All the while, the English were in a heydey of assurance. Pitt was waiting anxiously in London for the first tidings. Abercrombie, now a man of fifty-two years, did not altogether inspire confidence. His heavy build and lethargic temperament made lookers-on call him “aged.” There was, however, a proud expectation of success from the vigorous, companionable Earl Howe, the brigadier next in command, whom Pitt hoped to prove the real commander, because of the trust which Abercrombie put in him. On the 5th of July the immense flotilla, which bore the English army and its train, started down Lake George. To a spectator it completely deadened the glare of the water for miles away. The next morning at daybreak the army was passing Rogers’ Slide, whence a French party under Langy watched them. By noon it had disembarked at the extreme north end of Lake George, and near the river conducting to Ticonderoga they built an entrenchment, to protect their bateaux. Rogers, with his rangers, was sent into the woods to lead the way, while the army followed; but the denseness of the forest soon brought the column into confusion. Meanwhile, the French party under Langy, finding the English had got between them and their main body, endeavored to pass around the head of the English column, and, in doing so, got equally confused in the thickness of the wood, and suddenly encountered that part of the English force where Lord Howe and Major Putnam were. A skirmish ensued, Howe fell,[1156] and the army was practically without a head. Rogers, who was in advance, turned back upon Langy, and few of the Frenchmen escaped.
LORD HOWE.
From an engraving in Entick’s Hist. of the Late War, 3d ed., 1765, vol. iii. p. 209. For the impression made by Howe’s character on the colonists, see Mrs. Grant’s American Lady, Wilson’s ed., p. 222.

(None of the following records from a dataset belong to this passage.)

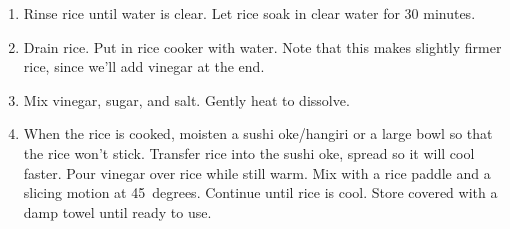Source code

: 
\begin{ingredients}
\end{ingredients}


\begin{recipe}
  \begin{enumerate}

  \item Rinse rice until water is clear.  Let rice soak in clear water for 30 minutes.
    
  \item Drain rice.  Put in rice cooker with water.  Note that this
    makes slightly firmer rice, since we'll add vinegar at the end.

  \item Mix vinegar, sugar, and salt.  Gently heat to dissolve.
    
  \item When the rice is cooked, moisten a sushi oke/hangiri or a
    large bowl so that the rice won't stick.  Transfer rice into the
    sushi oke, spread so it will cool faster.  Pour vinegar over rice
    while still warm.  Mix with a rice paddle and a slicing motion at
    45~degrees.  Continue until rice is cool.  Store covered with a
    damp towel until ready to use.

  \end{enumerate}
\end{recipe}

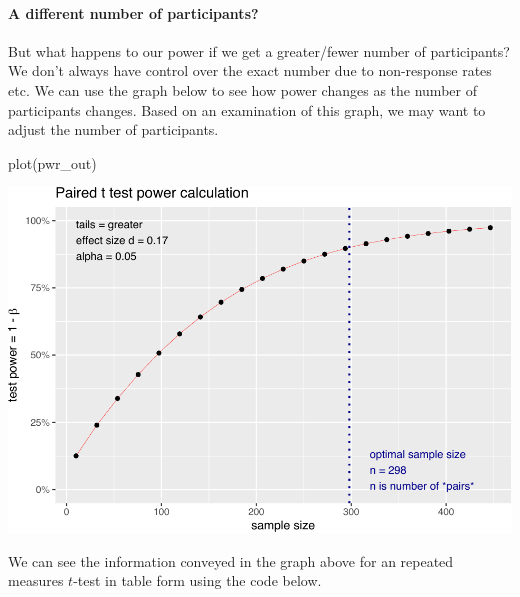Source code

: \documentclass[
]{krantz}
\makeatletter
\newenvironment{Shaded}{\begin{snugshade}}{\end{snugshade}}
\newcommand{\FunctionTok}[1]{\textcolor[rgb]{0,0,0}{#1}}
\newcommand{\NormalTok}[1]{#1}
\newenvironment{kframe}{%
\medskip{}
\setlength{\fboxsep}{.8em}
 \def\at@end@of@kframe{}%
 \ifinner\ifhmode%
  \def\at@end@of@kframe{\end{minipage}}%
  \begin{minipage}{\columnwidth}%
 \fi\fi%
 \def\FrameCommand##1{\hskip\@totalleftmargin \hskip-\fboxsep
 \colorbox{shadecolor}{##1}\hskip-\fboxsep
     \hskip-\linewidth \hskip-\@totalleftmargin \hskip\columnwidth}%
 \MakeFramed {\advance\hsize-\width
   \@totalleftmargin\z@ \linewidth\hsize
   \@setminipage}}%
 {\par\unskip\endMakeFramed%
 \at@end@of@kframe}
\renewenvironment{Shaded}{\begin{kframe}}{\end{kframe}}
\makeatother
\begin{document}
\hypertarget{a-different-number-of-participants-1}{%
\paragraph{A different number of participants?}\label{a-different-number-of-participants-1}}

But what happens to our power if we get a greater/fewer number of participants? We don't always have control over the exact number due to non-response rates etc. We can use the graph below to see how power changes as the number of participants changes. Based on an examination of this graph, we may want to adjust the number of participants.

\begin{Shaded}
\begin{Highlighting}[]
\FunctionTok{plot}\NormalTok{(pwr\_out)}
\end{Highlighting}
\end{Shaded}

\includegraphics{bookdown_files/figure-latex/unnamed-chunk-352-1.pdf}

We can see the information conveyed in the graph above for an repeated measures \(t\)-test in table form using the code below.
\end{document}
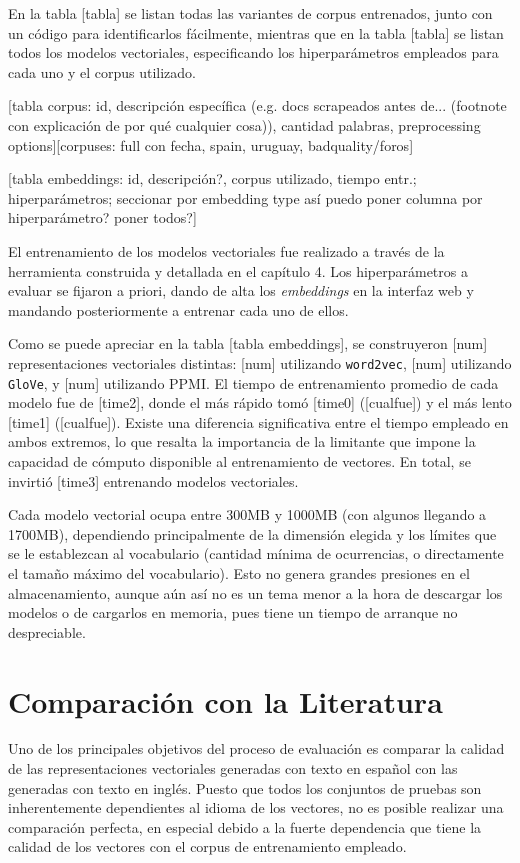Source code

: En la tabla [tabla] se listan todas las variantes de corpus entrenados, junto con un código para
identificarlos fácilmente, mientras que en la tabla [tabla] se listan todos los modelos vectoriales,
especificando los hiperparámetros empleados para cada uno y el corpus utilizado.

[tabla corpus: id, descripción específica (e.g. docs scrapeados antes de... (footnote con
explicación de por qué cualquier cosa)), cantidad palabras, preprocessing options][corpuses: full
con fecha, spain, uruguay, badquality/foros]

[tabla embeddings: id, descripción?, corpus utilizado, tiempo entr.; hiperparámetros; seccionar por
embedding type así puedo poner columna por hiperparámetro? poner todos?]


El entrenamiento de los modelos vectoriales fue realizado a través de la herramienta construida y
detallada en el capítulo 4. Los hiperparámetros a evaluar se fijaron a priori, dando de alta los
\textit{embeddings} en la interfaz web y mandando posteriormente a entrenar cada uno de ellos.

Como se puede apreciar en la tabla [tabla embeddings], se construyeron [num] representaciones
vectoriales distintas: [num] utilizando \texttt{word2vec}, [num] utilizando \texttt{GloVe}, y [num]
utilizando PPMI\@. El tiempo de entrenamiento promedio de cada modelo fue de [time2], donde el más
rápido tomó [time0] ([cualfue]) y el más lento [time1] ([cualfue]). Existe una diferencia
significativa entre el tiempo empleado en ambos extremos, lo que resalta la importancia de la
limitante que impone la capacidad de cómputo disponible al entrenamiento de vectores. En total, se
invirtió [time3] entrenando modelos vectoriales.

Cada modelo vectorial ocupa entre 300MB y 1000MB (con algunos llegando a 1700MB), dependiendo
principalmente de la dimensión elegida y los límites que se le establezcan al vocabulario (cantidad
mínima de ocurrencias, o directamente el tamaño máximo del vocabulario). Esto no genera grandes
presiones en el almacenamiento, aunque aún así no es un tema menor a la hora de descargar los
modelos o de cargarlos en memoria, pues tiene un tiempo de arranque no despreciable.


\section{Comparación con la Literatura}

Uno de los principales objetivos del proceso de evaluación es comparar la calidad de las
representaciones vectoriales generadas con texto en español con las generadas con texto en
inglés. Puesto que todos los conjuntos de pruebas son inherentemente dependientes al idioma de los
vectores, no es posible realizar una comparación perfecta, en especial debido a la fuerte
dependencia que tiene la calidad de los vectores con el corpus de entrenamiento empleado.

In the morning Abercrombie withdrew the army to the landing. Bradstreet, with his watermen, having rebuilt the bridges destroyed by the French, the original intention of skirting the river on the west was abandoned, and the army now started to follow the ordinary portage across the loop of the river, which held the rapids. The French had already deserted their positions at either end of this portage. At the northerly end, near a saw-mill, the English general halted his army. He was at one base-corner of the triangular peninsula of which Ticonderoga was the apex. He had now to encounter, not far from the fort, the entrenchment which Montcalm was busily constructing out of the forest-trees which had been laid along its front as by a hurricane. Scorning all measures which might have spared his army great losses, and thoughtless of movements which could have intercepted Montcalm’s reinforcements,[1157] the English general undertook, from the distant mill, to direct repeated assaults in front. His soldiers made a deadly push through the entanglements of the levelled trees and against the barricade, behind which the defenders were almost wholly protected. He could have done nothing to help Montcalm so much. The stores of the French were sufficient for eight days only, and the chief dread of the French general was that Abercrombie would cut his communications with Crown Point.